(Beginning of Source information)
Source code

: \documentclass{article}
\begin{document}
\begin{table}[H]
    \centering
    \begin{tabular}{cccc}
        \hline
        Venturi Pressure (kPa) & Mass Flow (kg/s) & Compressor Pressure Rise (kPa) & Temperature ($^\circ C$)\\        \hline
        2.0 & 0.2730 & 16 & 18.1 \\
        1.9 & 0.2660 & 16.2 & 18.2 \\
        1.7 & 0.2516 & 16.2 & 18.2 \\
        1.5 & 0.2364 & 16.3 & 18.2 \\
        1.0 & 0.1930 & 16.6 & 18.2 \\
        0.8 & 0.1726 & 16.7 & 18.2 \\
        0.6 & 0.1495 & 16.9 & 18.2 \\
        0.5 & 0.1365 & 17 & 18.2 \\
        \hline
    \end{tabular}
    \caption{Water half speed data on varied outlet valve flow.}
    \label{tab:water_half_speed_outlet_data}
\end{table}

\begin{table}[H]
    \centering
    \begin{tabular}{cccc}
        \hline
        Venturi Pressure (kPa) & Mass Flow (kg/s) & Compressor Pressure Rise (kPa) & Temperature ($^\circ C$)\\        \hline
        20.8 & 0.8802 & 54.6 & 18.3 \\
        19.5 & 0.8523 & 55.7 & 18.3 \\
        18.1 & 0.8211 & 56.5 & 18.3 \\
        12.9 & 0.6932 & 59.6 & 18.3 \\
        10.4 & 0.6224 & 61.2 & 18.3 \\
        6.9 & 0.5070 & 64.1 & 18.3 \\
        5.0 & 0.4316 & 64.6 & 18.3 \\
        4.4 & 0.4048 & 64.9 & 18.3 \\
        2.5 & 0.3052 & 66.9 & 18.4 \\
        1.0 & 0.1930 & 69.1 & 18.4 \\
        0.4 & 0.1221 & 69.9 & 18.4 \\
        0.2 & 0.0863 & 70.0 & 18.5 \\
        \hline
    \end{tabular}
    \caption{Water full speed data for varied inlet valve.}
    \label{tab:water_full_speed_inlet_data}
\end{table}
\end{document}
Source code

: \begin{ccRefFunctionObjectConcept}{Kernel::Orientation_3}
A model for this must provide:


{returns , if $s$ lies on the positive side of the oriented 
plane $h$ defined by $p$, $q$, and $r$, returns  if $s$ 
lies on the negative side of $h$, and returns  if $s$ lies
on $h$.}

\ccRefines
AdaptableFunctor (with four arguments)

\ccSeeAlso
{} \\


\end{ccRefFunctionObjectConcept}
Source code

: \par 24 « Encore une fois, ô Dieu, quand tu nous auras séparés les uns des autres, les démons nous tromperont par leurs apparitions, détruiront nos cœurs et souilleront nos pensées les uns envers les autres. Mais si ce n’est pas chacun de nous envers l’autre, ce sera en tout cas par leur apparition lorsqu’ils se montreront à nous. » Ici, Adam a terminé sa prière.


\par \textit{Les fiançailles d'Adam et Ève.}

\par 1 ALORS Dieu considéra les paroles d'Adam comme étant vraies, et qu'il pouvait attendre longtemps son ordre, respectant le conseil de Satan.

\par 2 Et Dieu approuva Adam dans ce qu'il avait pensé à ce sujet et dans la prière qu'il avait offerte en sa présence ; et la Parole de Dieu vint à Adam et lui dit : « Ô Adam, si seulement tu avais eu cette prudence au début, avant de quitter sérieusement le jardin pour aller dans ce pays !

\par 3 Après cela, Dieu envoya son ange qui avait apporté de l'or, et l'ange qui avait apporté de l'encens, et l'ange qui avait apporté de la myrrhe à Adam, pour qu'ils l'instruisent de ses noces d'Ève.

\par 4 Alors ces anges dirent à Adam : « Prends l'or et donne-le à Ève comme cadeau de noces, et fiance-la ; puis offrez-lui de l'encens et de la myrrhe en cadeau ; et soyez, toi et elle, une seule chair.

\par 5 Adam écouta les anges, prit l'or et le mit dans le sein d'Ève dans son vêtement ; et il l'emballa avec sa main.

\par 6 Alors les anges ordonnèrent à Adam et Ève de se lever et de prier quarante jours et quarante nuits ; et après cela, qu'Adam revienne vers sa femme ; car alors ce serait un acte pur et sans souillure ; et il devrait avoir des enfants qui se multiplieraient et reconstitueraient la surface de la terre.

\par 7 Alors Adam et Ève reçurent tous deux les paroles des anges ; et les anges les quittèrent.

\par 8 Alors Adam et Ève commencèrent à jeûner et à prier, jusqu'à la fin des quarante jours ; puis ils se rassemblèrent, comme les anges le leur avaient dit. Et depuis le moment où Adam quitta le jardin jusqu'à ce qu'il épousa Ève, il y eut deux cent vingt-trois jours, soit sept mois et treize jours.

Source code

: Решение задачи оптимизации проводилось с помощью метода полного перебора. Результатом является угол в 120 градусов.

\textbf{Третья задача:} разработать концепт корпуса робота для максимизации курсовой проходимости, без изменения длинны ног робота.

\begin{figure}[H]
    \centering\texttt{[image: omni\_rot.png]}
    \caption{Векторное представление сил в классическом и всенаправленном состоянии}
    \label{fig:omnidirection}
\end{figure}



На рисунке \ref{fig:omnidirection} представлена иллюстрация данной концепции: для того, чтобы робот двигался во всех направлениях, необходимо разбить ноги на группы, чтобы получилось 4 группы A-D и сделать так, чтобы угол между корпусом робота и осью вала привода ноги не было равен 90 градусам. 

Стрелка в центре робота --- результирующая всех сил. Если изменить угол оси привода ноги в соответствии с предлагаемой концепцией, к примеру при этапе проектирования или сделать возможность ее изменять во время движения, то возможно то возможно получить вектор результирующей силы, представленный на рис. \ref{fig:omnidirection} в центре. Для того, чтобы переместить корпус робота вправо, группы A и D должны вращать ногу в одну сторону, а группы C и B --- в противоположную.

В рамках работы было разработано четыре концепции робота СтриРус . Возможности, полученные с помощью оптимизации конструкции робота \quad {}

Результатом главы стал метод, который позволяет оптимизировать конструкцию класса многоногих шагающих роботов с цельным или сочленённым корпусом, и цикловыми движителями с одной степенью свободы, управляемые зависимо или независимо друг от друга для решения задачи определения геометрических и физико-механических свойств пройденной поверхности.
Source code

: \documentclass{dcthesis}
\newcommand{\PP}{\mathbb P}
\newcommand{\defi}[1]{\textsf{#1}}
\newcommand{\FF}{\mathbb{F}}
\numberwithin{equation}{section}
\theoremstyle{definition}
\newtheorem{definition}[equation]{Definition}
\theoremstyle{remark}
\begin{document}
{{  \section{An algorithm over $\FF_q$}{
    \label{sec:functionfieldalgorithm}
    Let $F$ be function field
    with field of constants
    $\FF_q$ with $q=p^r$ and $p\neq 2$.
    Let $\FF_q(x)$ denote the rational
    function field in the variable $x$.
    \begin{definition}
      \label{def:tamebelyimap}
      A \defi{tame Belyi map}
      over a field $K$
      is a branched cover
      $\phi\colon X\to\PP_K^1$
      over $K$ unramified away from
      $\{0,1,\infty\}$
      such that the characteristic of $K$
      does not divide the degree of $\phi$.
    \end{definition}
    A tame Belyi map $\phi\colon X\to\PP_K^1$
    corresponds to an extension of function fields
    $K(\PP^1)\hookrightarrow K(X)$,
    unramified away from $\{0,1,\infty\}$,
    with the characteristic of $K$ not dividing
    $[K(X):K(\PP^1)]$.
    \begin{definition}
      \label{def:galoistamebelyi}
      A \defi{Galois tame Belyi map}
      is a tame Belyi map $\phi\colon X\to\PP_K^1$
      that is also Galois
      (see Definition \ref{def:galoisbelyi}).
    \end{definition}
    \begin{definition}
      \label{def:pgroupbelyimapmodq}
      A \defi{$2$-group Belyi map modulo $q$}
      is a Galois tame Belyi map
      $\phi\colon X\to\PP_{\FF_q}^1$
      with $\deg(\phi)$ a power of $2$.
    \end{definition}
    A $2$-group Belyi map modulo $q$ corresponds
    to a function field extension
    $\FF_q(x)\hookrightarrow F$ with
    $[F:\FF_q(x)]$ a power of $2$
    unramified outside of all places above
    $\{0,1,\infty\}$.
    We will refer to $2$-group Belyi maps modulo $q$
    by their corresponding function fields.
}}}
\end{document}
(End of Source information)
_Task prompt_:
Begin with the first line of the records and reproduce each line as is, ending with the line that holds "6.9 & 0.5070 & 64.1 & 18.3 \\".

_Solution to the problem_:
Source code

: \documentclass{article}
\begin{document}
\begin{table}[H]
    \centering
    \begin{tabular}{cccc}
        \hline
        Venturi Pressure (kPa) & Mass Flow (kg/s) & Compressor Pressure Rise (kPa) & Temperature ($^\circ C$)\\        \hline
        2.0 & 0.2730 & 16 & 18.1 \\
        1.9 & 0.2660 & 16.2 & 18.2 \\
        1.7 & 0.2516 & 16.2 & 18.2 \\
        1.5 & 0.2364 & 16.3 & 18.2 \\
        1.0 & 0.1930 & 16.6 & 18.2 \\
        0.8 & 0.1726 & 16.7 & 18.2 \\
        0.6 & 0.1495 & 16.9 & 18.2 \\
        0.5 & 0.1365 & 17 & 18.2 \\
        \hline
    \end{tabular}
    \caption{Water half speed data on varied outlet valve flow.}
    \label{tab:water_half_speed_outlet_data}
\end{table}

\begin{table}[H]
    \centering
    \begin{tabular}{cccc}
        \hline
        Venturi Pressure (kPa) & Mass Flow (kg/s) & Compressor Pressure Rise (kPa) & Temperature ($^\circ C$)\\        \hline
        20.8 & 0.8802 & 54.6 & 18.3 \\
        19.5 & 0.8523 & 55.7 & 18.3 \\
        18.1 & 0.8211 & 56.5 & 18.3 \\
        12.9 & 0.6932 & 59.6 & 18.3 \\
        10.4 & 0.6224 & 61.2 & 18.3 \\
        6.9 & 0.5070 & 64.1 & 18.3 \\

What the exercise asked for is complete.